So say you can absorb 30 pages a day, thats 200 days to read the spec.
Oh and the spec is defined to fit an existing product, so that product fits the spec and there are unspecified patent hurdles attached to it. Wow which idiot would fall for that one.
700 pages is not understandable by anyone but authors. "C programming language" book is 1/3 in size, have endured for 20 years and was instrumental in solving many more problems than word processing. Also, creating an ODF document is a minor function in most applications and is not worth the effort to understand such a huge standard. Proponents of both standards should come up with a modular design instead. At the base level, stick with basic HTML - bold and italic tags, fonts and sizes, paragraph breaks. Define many extensions that can be implemented independently or in any combination, in a manner convenient for both computers and, in a pinch, humans. Opera guy is biased as well - while basic HTML is great at its limited function, CSS is not very readable by humans. Nor does it solve pagination, collaborative editing, resolution independence, color profiles for printing...
And it worked out great.
http://software-libre.rudd-o.com/
Used MediaWiki to write the chapters, wrote a small python proggie (available there) to consolidate the wiki into a single HTML file (mostly conforming to the Boom! microformat), then used Prince and Hakom's book CSS to generate the PDF.
Great typesetting, collaborative book editing, screw LaTeX!
Hakom was right.
Rudd-O - http://rudd-o.com/
Anyone? http://www.scribus.net/
If Html+Css offered a better model instead of the box model (example the point-line model) and offered some way of doing basic data structures I'd agree. The current box model is very limiting in its layout abilities.
Modern documents have so many binary data types inserted in them (images, fonts, etc.) that Html+Css isn't enough. It isn't even enough on the web and that's why Javascript and Flash are so prevalent.

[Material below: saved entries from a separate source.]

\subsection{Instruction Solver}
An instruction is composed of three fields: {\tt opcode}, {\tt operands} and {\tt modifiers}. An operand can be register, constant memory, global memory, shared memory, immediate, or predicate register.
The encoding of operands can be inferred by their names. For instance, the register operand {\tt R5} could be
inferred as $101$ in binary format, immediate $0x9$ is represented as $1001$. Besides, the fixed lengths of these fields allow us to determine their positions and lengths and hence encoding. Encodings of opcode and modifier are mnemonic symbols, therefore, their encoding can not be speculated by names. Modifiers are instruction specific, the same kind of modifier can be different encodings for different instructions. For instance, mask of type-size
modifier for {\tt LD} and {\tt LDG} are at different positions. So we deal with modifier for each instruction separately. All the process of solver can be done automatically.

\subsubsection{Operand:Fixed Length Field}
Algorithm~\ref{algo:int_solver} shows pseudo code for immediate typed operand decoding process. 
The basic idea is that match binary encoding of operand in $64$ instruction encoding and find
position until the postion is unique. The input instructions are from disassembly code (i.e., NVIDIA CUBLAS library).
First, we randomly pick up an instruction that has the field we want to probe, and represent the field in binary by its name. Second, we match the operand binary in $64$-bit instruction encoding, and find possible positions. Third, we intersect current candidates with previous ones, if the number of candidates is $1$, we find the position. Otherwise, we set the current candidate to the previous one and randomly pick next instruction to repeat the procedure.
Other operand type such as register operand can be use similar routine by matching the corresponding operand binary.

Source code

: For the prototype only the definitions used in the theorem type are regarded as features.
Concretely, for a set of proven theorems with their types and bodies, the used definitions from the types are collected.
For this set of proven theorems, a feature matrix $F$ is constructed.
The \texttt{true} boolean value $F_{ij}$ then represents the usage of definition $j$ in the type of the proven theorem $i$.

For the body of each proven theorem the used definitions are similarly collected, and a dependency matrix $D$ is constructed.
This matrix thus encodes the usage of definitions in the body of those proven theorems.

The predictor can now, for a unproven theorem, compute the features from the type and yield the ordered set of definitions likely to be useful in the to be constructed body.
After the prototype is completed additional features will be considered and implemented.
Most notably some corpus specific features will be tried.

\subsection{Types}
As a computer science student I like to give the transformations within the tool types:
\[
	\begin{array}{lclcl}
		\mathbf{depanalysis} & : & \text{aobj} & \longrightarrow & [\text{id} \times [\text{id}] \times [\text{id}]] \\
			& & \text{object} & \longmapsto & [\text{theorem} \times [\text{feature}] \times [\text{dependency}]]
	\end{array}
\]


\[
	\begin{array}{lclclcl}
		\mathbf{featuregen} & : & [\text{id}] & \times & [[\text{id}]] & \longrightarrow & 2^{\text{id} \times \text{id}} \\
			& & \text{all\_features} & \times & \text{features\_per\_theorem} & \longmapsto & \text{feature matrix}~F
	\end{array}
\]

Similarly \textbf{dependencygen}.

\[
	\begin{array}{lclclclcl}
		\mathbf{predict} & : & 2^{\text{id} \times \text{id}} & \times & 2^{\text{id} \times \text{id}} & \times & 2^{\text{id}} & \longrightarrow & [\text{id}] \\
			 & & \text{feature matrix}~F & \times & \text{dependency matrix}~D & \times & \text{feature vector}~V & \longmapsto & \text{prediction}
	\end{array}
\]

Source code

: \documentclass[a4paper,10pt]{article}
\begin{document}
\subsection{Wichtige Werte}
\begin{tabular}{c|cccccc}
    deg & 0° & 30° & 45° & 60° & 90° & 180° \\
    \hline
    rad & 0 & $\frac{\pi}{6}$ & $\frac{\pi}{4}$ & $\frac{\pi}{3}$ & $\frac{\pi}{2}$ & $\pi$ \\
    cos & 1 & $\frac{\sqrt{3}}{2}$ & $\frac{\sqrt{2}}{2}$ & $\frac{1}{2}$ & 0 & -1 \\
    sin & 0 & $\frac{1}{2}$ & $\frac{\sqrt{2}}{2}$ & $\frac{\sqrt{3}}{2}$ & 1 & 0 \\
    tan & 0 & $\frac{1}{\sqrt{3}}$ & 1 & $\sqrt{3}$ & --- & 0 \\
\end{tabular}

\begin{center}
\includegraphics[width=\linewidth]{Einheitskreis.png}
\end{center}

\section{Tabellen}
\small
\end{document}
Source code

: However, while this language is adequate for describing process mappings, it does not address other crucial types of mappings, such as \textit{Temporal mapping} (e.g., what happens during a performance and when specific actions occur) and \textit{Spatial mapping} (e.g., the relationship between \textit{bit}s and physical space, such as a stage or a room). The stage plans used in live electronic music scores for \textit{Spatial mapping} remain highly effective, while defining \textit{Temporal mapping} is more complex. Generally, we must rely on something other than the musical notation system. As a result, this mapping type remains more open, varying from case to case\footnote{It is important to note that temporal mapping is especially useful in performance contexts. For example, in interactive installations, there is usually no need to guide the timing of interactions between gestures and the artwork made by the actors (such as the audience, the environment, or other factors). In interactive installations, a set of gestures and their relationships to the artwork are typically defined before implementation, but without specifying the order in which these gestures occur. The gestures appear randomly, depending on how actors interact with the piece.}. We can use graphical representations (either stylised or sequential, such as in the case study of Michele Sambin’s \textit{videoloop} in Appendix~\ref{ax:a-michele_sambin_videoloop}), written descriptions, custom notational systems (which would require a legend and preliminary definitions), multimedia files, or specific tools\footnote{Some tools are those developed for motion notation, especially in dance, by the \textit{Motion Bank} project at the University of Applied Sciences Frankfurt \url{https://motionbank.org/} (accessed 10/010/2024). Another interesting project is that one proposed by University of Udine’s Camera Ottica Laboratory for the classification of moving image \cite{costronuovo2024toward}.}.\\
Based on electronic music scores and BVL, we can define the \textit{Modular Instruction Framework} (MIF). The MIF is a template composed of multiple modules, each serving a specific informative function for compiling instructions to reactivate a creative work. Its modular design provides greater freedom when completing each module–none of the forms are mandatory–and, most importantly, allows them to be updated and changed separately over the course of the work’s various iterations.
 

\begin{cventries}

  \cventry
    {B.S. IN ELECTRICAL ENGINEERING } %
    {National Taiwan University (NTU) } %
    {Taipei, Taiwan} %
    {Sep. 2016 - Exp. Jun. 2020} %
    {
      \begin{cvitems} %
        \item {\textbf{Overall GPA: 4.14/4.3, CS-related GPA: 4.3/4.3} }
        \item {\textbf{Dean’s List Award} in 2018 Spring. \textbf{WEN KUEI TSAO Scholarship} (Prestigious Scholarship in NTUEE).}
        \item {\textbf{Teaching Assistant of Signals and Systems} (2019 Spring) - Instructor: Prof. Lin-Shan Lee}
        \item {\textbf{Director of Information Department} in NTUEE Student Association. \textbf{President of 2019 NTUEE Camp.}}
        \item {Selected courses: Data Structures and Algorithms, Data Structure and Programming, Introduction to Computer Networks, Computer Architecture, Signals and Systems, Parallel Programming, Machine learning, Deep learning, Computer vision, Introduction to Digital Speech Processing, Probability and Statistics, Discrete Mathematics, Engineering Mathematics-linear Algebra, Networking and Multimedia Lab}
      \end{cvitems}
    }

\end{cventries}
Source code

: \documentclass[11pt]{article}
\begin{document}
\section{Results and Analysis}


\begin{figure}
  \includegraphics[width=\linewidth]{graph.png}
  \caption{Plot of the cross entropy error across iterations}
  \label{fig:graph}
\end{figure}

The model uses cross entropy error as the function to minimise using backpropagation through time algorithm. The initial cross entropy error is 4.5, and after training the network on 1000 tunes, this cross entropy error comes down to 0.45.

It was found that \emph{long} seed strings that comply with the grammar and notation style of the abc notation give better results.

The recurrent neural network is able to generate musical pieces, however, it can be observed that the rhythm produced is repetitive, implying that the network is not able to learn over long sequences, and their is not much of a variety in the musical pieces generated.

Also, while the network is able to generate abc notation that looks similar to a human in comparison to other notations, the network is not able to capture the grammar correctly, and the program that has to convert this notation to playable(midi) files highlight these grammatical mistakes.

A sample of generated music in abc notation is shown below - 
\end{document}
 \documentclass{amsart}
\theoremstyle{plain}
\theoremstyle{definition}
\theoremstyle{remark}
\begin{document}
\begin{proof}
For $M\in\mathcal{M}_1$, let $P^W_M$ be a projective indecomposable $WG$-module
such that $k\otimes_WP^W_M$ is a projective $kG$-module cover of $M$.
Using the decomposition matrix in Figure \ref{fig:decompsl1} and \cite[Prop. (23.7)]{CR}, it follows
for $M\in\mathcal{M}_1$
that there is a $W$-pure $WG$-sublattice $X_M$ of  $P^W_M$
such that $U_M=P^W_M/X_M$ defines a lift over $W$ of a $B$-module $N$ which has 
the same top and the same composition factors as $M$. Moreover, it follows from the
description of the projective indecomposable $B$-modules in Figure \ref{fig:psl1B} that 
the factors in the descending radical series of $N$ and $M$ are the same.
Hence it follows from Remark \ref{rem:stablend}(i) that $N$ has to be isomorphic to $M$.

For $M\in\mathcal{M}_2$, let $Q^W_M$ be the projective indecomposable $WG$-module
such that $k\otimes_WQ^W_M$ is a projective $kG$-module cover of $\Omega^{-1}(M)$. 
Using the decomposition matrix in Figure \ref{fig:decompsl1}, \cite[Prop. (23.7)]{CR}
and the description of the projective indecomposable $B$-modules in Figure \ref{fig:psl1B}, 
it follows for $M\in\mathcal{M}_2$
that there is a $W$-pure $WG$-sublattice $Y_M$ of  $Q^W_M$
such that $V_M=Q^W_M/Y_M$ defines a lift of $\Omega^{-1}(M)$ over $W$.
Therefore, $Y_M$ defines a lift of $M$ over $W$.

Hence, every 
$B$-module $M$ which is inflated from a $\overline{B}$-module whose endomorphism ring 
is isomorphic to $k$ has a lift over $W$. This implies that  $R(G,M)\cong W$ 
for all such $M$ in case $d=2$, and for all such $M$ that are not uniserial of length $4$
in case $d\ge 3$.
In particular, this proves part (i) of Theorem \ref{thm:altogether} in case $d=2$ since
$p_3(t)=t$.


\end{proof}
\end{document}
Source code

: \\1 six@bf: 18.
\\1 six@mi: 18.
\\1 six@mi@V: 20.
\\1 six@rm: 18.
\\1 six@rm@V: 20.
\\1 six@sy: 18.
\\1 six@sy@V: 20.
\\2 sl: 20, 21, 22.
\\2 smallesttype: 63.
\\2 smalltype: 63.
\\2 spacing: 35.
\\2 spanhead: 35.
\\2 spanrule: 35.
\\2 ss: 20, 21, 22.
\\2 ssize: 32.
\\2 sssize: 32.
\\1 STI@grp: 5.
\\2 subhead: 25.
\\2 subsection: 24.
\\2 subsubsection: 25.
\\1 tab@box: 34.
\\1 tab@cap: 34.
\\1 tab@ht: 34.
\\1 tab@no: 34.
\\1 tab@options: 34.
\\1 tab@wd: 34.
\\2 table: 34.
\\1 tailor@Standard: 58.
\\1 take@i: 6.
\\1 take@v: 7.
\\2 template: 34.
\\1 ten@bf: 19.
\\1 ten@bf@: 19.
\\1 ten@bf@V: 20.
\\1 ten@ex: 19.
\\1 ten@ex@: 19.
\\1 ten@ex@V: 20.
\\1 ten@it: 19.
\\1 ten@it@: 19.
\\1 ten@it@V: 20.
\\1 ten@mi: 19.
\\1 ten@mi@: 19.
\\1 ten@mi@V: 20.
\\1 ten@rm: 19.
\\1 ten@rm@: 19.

There needs to be another specification to support all the needs/wants of the users (who are not willing to go backwards for any ISO standard).
- I voted for Nintendo and against Bush
Okay, I may have read a tiny bit, but it's irrelevant.
The question is `what does it do and how well does it do it?'
Should we desire for screen displayed content be equivalent to printed to published? No.
Do we desire for the three to have accessible translations between each other? Yes. And note that it goes both ways. I want to be able to throw an e-mail on a webpage and throw a doc on an e-mail and throw all three in a book and so forth. As more technology becomes available and therefore new mediums develop I want to be able to throw stuff in them and throw them in stuff.
Now sure, a book isn't that accessible to go back to digital (yet). Why not? Throw a barcode system in the books. They have an index and a table of contents and chapters and a bibliography. Why not a `printed information to digital information code' (PITDIC)?
But we're talking digital document formats.. which means that there should be what? What is the equivalent of having a barcode system in a book to allow a quick scan to give you all the data contained therein as a digital contents with relevant tagging/metadata? Uhh, dumbass. It's the metadata and the content, together!
Which is what XML and ODF and whatever dreck Microsoft has tried to override ODF with. Now, I have not studied the specific formats (so yes, you can call me an ass for being biased against MSFT), but if they are properly designed then they are a step in the right direction. What is properly designed? It's when they are simple and basic and elegant enough that we can change down the road and not break the old.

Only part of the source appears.